Two more military aircraft carrying remains of victims from the Malaysian plane disaster have arrived in the Netherlands, while Australian and Dutch diplomats promoted a plan for a UN team to secure the crash site which has been controlled by pro-Russian rebels.

All 298 people aboard Malaysia Airlines Flight 17 - most of them Dutch citizens - were killed when the plane was shot down on July 17. US officials say the Boeing 777 was probably shot down by a missile from territory held by pro-Russian rebels, likely by accident.

Australian PM Tony Abbott, who says he fears some remains will never be recovered unless security is tightened, has proposed a multinational force mounted by countries such as Australia, the Netherlands and Malaysia that lost citizens in the disaster.

To that end, Mr Abbott said he had dispatched 50 police officers to London to be ready to join any organisation which may result.

Australia's foreign minister Julie Bishop was travelling with her Dutch counterpart Frans Timmermans to Kiev to seek an agreement with the Ukraine government to allow international police to secure the wreckage, Mr Abbott said.

Details including which countries would contribute and whether officers would be armed and protected by international troops were yet to be agreed, Mr Abbott said.

On Monday, the UN Security Council unanimously approved a resolution proposed by Australia demanding that rebels cooperate with an independent investigation and allow all remaining bodies to be recovered.

The first bodies arrived in the Netherlands yesterday and were met by Dutch King Willem-Alexander, Queen Maxima and hundreds of relatives.

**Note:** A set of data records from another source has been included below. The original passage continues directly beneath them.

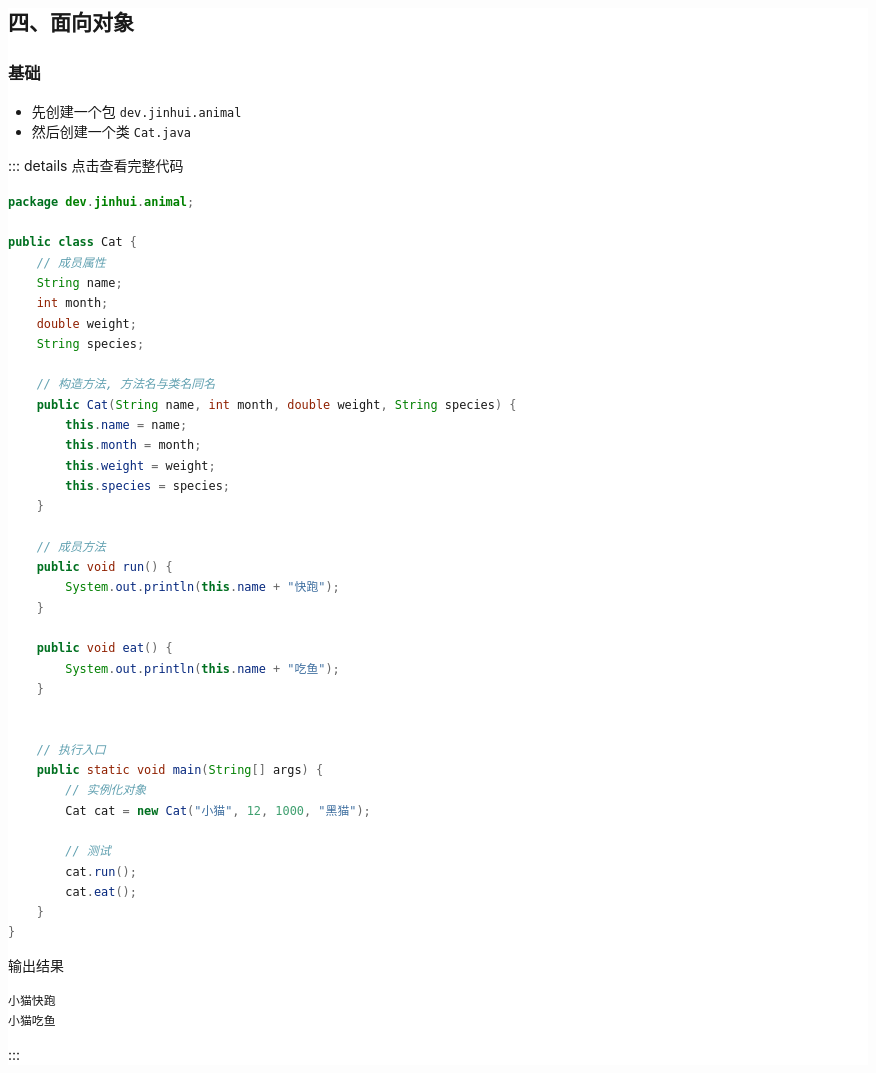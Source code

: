 ## 

## 四、面向对象

### 基础

* 先创建一个包 `dev.jinhui.animal`
* 然后创建一个类 `Cat.java`

::: details 点击查看完整代码

```java
package dev.jinhui.animal;

public class Cat {
    // 成员属性
    String name;
    int month;
    double weight;
    String species;

    // 构造方法, 方法名与类名同名
    public Cat(String name, int month, double weight, String species) {
        this.name = name;
        this.month = month;
        this.weight = weight;
        this.species = species;
    }

    // 成员方法
    public void run() {
        System.out.println(this.name + "快跑");
    }

    public void eat() {
        System.out.println(this.name + "吃鱼");
    }


    // 执行入口
    public static void main(String[] args) {
        // 实例化对象
        Cat cat = new Cat("小猫", 12, 1000, "黑猫");

        // 测试
        cat.run();
        cat.eat();
    }
}
```

输出结果

```bash
小猫快跑
小猫吃鱼
```

:::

The two planes today brought a total of 74 more coffins back to the Netherlands, said government spokesman Lodewijk Hekking.

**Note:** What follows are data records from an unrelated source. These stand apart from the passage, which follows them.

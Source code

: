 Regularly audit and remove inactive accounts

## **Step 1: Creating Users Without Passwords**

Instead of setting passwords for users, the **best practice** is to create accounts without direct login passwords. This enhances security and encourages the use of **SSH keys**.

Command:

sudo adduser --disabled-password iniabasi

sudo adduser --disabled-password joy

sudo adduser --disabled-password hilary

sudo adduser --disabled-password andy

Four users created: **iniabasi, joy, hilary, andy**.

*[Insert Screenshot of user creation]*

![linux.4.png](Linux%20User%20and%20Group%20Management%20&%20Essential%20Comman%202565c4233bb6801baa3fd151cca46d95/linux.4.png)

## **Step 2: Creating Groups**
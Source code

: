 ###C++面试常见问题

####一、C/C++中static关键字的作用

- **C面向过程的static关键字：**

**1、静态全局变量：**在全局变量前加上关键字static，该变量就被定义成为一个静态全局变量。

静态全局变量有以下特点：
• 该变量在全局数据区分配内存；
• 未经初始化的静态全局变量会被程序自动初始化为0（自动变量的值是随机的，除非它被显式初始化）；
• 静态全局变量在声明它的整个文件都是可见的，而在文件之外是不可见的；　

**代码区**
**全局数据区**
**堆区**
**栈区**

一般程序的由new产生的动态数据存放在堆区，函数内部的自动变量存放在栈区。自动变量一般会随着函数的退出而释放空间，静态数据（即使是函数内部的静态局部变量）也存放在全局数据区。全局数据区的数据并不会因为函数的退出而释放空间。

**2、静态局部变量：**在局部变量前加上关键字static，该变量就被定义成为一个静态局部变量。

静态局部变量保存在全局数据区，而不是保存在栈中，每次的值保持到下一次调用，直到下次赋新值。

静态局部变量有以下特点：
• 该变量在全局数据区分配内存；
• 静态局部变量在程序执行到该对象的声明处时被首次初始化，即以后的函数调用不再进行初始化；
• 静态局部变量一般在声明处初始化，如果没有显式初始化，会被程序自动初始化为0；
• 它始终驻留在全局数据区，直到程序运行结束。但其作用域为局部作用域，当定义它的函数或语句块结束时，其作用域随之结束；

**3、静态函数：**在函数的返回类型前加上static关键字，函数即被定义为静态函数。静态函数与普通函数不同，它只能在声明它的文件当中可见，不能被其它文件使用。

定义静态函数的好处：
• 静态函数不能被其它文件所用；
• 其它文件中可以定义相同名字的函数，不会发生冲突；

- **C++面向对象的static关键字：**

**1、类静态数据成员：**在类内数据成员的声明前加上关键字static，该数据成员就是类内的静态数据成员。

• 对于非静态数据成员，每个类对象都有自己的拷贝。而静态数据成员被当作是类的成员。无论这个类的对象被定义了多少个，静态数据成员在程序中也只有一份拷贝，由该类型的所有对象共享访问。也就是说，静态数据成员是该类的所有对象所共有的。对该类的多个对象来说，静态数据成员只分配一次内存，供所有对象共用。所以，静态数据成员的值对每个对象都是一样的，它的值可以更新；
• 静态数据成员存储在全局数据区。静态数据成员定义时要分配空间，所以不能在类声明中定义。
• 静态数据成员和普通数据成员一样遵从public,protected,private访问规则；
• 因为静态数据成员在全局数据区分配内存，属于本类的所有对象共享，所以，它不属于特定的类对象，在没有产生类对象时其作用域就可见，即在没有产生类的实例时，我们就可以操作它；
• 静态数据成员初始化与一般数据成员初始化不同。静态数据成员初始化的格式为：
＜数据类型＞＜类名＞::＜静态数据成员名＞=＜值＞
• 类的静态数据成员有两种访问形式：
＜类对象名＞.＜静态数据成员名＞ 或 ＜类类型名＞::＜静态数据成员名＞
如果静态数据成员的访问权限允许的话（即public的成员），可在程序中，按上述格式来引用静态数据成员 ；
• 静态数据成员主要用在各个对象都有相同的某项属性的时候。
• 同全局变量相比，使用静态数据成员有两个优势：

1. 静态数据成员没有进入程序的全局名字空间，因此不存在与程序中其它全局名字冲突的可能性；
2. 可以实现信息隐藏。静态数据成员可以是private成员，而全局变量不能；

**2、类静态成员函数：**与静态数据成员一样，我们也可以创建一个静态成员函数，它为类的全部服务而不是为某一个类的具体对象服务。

The Dutch investigators gave permission for what it called "local parties" to move wreckage at the site in order to recover remaining victims. Conditions at the site, spread across farm fields in open countryside, have made recovery and investigation a slow and sometimes chaotic process, with rebel gunmen controlling the area and at times hindering access.

Patricia Zorko, head of the National Police Unit that includes the Dutch national forensic team, said some 200 experts, including 80 from overseas, were working at a military barracks on the outskirts of the central city of Hilversum to identify the dead. Around the world some 1,000 people are involved in the process, which also includes gathering information from next of kin.

Staff will "examine the bodies, describe the bodies, take dental information, DNA and put all the information together in the computer and compare this information with the information they gathered from the families in the last days," police spokesman Ed Kraszewski said. "Then we have to see if there is a match."